A volta simbólica da mãe da Barbie aos negócios

Em 1997, Jim Barad assumiu o cargo de CEO da Mattel, uma das primeiras mulheres a ocupar tal posição em uma grande empresa. Durante a sua passagem pela companhia, ela presenciou a ascensão das mulheres a grandes cargos corporativos, além de entender a importância dessas profissionais para o sucesso da Barbie.

Como forma de reconhecer a mulher que lutou para que a boneca se tornasse o fenômeno que atravessou gerações, ela convidou Ruth Handler de volta à Mattel, mais de vinte anos após o seu afastamento formal: "As pessoas ficaram muito empolgadas de ver a fundadora do que era a razão do nosso trabalho", disse Jim, em entrevista à Netflix.

Ruth faleceu pouco tempo depois, em 2002, aos 85 anos, mas seu legado jamais será esquecido.
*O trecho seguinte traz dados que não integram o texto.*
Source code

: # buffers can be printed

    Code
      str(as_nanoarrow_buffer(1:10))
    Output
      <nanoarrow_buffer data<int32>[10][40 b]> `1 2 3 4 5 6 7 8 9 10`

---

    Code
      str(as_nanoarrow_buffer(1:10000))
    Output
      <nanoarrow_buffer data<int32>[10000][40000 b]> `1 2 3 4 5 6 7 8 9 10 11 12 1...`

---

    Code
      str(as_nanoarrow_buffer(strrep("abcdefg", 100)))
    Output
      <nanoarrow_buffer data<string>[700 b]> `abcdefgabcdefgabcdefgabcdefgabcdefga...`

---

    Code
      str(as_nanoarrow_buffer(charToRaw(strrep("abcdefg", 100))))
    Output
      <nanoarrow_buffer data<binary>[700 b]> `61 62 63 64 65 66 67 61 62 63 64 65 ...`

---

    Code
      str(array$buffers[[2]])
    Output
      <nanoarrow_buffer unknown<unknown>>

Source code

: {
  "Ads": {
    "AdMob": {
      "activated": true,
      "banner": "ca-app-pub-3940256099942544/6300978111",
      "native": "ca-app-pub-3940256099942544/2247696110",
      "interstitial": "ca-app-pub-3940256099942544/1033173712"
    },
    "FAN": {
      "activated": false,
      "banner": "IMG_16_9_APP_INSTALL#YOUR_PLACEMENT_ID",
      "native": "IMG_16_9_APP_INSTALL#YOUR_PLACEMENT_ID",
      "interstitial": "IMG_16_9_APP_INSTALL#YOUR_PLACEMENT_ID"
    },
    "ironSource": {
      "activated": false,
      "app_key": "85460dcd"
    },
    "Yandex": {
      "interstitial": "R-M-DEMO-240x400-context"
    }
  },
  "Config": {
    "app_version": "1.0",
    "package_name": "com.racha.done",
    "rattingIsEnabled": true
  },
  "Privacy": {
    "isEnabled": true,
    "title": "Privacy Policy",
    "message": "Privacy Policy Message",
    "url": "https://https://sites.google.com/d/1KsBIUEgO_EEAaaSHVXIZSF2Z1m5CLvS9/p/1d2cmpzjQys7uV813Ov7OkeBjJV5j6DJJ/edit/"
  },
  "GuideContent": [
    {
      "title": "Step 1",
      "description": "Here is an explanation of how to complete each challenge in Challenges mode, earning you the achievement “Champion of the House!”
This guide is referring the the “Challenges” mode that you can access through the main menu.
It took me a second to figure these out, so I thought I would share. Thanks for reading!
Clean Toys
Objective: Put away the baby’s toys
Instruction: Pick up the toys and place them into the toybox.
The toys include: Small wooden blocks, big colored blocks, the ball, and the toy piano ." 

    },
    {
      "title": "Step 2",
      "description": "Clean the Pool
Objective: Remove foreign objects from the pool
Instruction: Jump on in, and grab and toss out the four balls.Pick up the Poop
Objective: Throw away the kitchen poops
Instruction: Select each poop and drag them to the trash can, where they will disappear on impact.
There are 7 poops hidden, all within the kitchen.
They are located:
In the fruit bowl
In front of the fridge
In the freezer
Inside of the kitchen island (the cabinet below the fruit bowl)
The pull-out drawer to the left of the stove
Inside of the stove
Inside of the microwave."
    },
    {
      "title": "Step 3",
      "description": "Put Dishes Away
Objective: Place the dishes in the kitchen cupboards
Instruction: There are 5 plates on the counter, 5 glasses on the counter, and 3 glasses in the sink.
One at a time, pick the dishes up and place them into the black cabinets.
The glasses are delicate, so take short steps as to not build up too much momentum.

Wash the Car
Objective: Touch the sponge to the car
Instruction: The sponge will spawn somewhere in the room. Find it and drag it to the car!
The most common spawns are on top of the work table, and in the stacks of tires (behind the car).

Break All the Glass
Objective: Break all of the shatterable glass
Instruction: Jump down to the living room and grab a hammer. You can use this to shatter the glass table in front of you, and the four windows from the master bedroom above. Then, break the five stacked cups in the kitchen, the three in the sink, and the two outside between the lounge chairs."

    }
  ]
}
Foi graças a ela que, hoje, meninos e meninas podem brincar com a Barbie, dar asas à imaginação e sonhar em ser tudo aquilo que eles desejarem.

Em "Barbie", o universo dos brinquedos ganha vida por meio da interpretação de Margot Robbie e Ryan Gosling, que dão vida, respectivamente, à Barbie e ao Ken. No longa, a dupla parte rumo ao Mundo Real, logo depois que a boneca passa a apresentar alguns "defeitos" na Barbielândia.

O filme é dirigido por Greta Gerwig, cineasta que esteve à frente de sucessos como "Lady Bird: A Hora de Voar" (2017) e "Adoráveis Mulheres" (2019). A produção é o primeiro live-action inspirado na famosa boneca, que já foi tema de muitos longas-metragens em animação.

Com roteiro de Noah Baumbach, "Barbie" segue em cartaz, exclusivamente nos cinemas.